• **Assigned task**
Set down exactly the lines in the records below that run from the line with "reproduce a 50-section" to the line with "floor over a", inclusive, and nothing more.

• **Records**

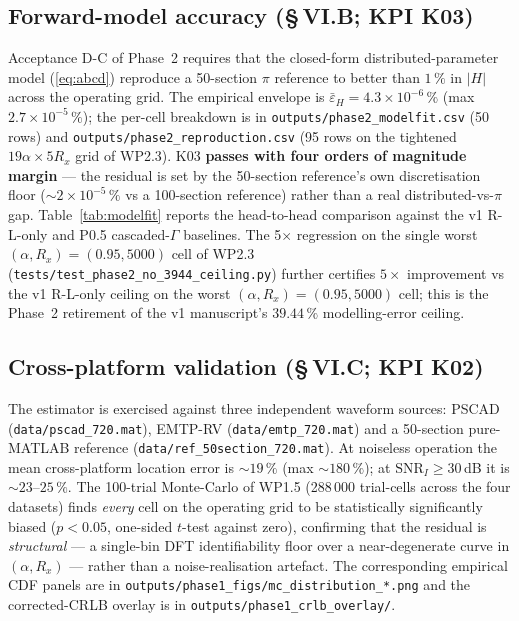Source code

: \documentclass[journal]{IEEEtran}
\newcommand{\headlineKThreeAcc}%
  {$\bar{\varepsilon}_H = 4.3\!\times\!10^{-6}\,\%$
   (max $2.7\!\times\!10^{-5}\,\%$)}
\newcommand{\headlineFiveXReg}%
  {$5\!\times$ improvement vs the v1 R-L-only ceiling on the worst
   $(\alpha, R_x) = (0.95, 5000)$ cell}
\begin{document}
\subsection{Forward-model accuracy (\S\,VI.B; KPI K03)}
\label{sec:resB}
Acceptance D-C of Phase~2 requires that the closed-form
distributed-parameter model (\ref{eq:abcd}) reproduce a 50-section
$\pi$ reference to better than $1\,\%$ in $|H|$ across the
operating grid.  The empirical envelope is \headlineKThreeAcc{};
the per-cell breakdown is in \texttt{outputs/phase2\_modelfit.csv}
(50 rows) and \texttt{outputs/phase2\_reproduction.csv} (95 rows on
the tightened $19\alpha\!\times\!5R_x$ grid of WP2.3).  K03
\textbf{passes with four orders of magnitude margin} --- the
residual is set by the 50-section reference's own discretisation
floor ($\sim 2\!\times\!10^{-5}\,\%$ vs a 100-section reference)
rather than a real distributed-vs-$\pi$ gap.  Table~\ref{tab:modelfit}
reports the head-to-head comparison against the v1 R-L-only and
P0.5 cascaded-$\Gamma$ baselines.  The 5$\times$ regression on the
single worst $(\alpha, R_x)=(0.95, 5000)$ cell of WP2.3
(\texttt{tests/test\_phase2\_no\_3944\_ceiling.py}) further certifies
\headlineFiveXReg{}; this is the Phase~2 retirement of the v1
manuscript's $39.44\,\%$ modelling-error ceiling.

\subsection{Cross-platform validation (\S\,VI.C; KPI K02)}
\label{sec:resC}
The estimator is exercised against three independent waveform
sources: PSCAD (\texttt{data/pscad\_720.mat}), EMTP-RV
(\texttt{data/emtp\_720.mat}) and a 50-section pure-MATLAB reference
(\texttt{data/ref\_50section\_720.mat}).  At noiseless operation the
mean cross-platform location error is $\sim 19\,\%$ (max $\sim
180\,\%$); at $\mathrm{SNR}_I \geq 30$\,dB it is $\sim 23$--$25\,\%$.
The 100-trial Monte-Carlo of WP1.5 (288\,000 trial-cells across the
four datasets) finds \emph{every} cell on the operating grid to be
statistically significantly biased ($p<0.05$, one-sided $t$-test
against zero), confirming that the residual is
\emph{structural} --- a single-bin DFT identifiability floor over a
near-degenerate curve in $(\alpha, R_x)$ --- rather than a
noise-realisation artefact.  The corresponding empirical CDF panels
are in \texttt{outputs/phase1\_figs/mc\_distribution\_*.png} and
the corrected-CRLB overlay is in
\texttt{outputs/phase1\_crlb\_overlay/}.
\end{document}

• **Expected output**
distributed-parameter model (\ref{eq:abcd}) reproduce a 50-section
$\pi$ reference to better than $1\,\%$ in $|H|$ across the
operating grid.  The empirical envelope is \headlineKThreeAcc{};
the per-cell breakdown is in \texttt{outputs/phase2\_modelfit.csv}
(50 rows) and \texttt{outputs/phase2\_reproduction.csv} (95 rows on
the tightened $19\alpha\!\times\!5R_x$ grid of WP2.3).  K03
\textbf{passes with four orders of magnitude margin} --- the
residual is set by the 50-section reference's own discretisation
floor ($\sim 2\!\times\!10^{-5}\,\%$ vs a 100-section reference)
rather than a real distributed-vs-$\pi$ gap.  Table~\ref{tab:modelfit}
reports the head-to-head comparison against the v1 R-L-only and
P0.5 cascaded-$\Gamma$ baselines.  The 5$\times$ regression on the
single worst $(\alpha, R_x)=(0.95, 5000)$ cell of WP2.3
(\texttt{tests/test\_phase2\_no\_3944\_ceiling.py}) further certifies
\headlineFiveXReg{}; this is the Phase~2 retirement of the v1
manuscript's $39.44\,\%$ modelling-error ceiling.

\subsection{Cross-platform validation (\S\,VI.C; KPI K02)}
\label{sec:resC}
The estimator is exercised against three independent waveform
sources: PSCAD (\texttt{data/pscad\_720.mat}), EMTP-RV
(\texttt{data/emtp\_720.mat}) and a 50-section pure-MATLAB reference
(\texttt{data/ref\_50section\_720.mat}).  At noiseless operation the
mean cross-platform location error is $\sim 19\,\%$ (max $\sim
180\,\%$); at $\mathrm{SNR}_I \geq 30$\,dB it is $\sim 23$--$25\,\%$.
The 100-trial Monte-Carlo of WP1.5 (288\,000 trial-cells across the
four datasets) finds \emph{every} cell on the operating grid to be
statistically significantly biased ($p<0.05$, one-sided $t$-test
against zero), confirming that the residual is
\emph{structural} --- a single-bin DFT identifiability floor over a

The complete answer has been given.